KOKOMO, Ind. — Members of the LGBTQ+ community face unique health care challenges –which their medical providers aren’t always prepared to treat.
As a future family nurse practitioner, Jacob Barnes knows the special needs they face, including higher risk for substance use, sexually transmitted diseases, cancers, cardiovascular diseases, obesity, bullying, isolation, rejection, anxiety, depression, and suicide.
His mission is to make a difference.
“This is something personal to me,” said Barnes, who will graduate from Indiana University Kokomo’s Master of Science in Nursing (MSN) program in May.
“In my experience, it can be difficult to receive competent or accurate health care geared to my needs as someone from the LGBTQ+ community,” he said, adding that he did his senior research presentation about health care for this population.
He learned that most providers receive minimal education about this group — but noted that Dea Kent, director of IU Kokomo’s Family Nurse Practitioner (FNP) track, has incorporated it into the curriculum, and brought in a guest speaker to specifically address the topic.

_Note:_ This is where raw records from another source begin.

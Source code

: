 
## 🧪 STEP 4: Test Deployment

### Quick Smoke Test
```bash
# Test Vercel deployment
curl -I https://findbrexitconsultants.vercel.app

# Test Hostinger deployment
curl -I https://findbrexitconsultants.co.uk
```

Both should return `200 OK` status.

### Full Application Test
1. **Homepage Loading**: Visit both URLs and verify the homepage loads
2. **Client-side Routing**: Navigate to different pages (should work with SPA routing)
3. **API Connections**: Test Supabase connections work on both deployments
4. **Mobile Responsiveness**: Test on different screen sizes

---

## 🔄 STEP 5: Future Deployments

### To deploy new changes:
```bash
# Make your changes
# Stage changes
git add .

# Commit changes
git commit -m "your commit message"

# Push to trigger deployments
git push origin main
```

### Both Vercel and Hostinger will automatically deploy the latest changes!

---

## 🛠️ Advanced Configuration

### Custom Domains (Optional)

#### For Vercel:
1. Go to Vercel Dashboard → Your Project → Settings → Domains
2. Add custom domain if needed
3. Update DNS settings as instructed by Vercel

“We talked pretty openly about it in class, and when I gave my presentation, I was able to provide them with some screenings that should be done for certain people in the LGBTQ+ community,” Barnes said. “You can’t always approach these patients and their needs the same way you can everyone else.”
Barnes previously earned his Bachelor of Science in Nursing (BSN) from IU Kokomo in 2015, and works at St. Vincent Neighborhood Hospital Noblesville, a microhospital that offers 24/7 emergency care.
“I like that you see a range of patients, from babies to elderly people,” he said. “You see all kinds of disorders. It’s always different, you never know what you’re going to walk into each day.”
A feeling that he was ready to grow in his career brought him back to campus to become a family nurse practitioner.
“I had reached a point in my career that I was ready to branch out to something new in nursing, or go back to school,” he said. “I felt like I wanted to do more, and have more involvement in advocating for patients, and providing them the best care they can have.”
He’s grown in both his abilities and confidence as a provider.
“The best part of the program for me personally was realizing I have the potential to do a lot more for patients and make a bigger difference in patients’ lives than I do as a nurse,” he said. “It helped me develop my confidence as a primary health care provider. It makes me feel very proud of what I do, and excited about my future.”
He appreciates that IU Kokomo’s FNP program is all in-person, not online, and the small cohort size, which has helped the students become a supportive community for each other.
“We have group texts going back and forth every day about assignments and board prep, and signing up for our exams,” he said. “It’s really nice to have a small group of people you can depend on.”
After graduating in May, Barnes plans to move to Salt Lake City, where his husband will be based as a flight attendant. His goal is to find a job as a primary health care provider, as he is prepared and excited for the challenge.
“I take more pride in what I do,” he said. “I feel this new spark of wanting to provide the best care I can for people.”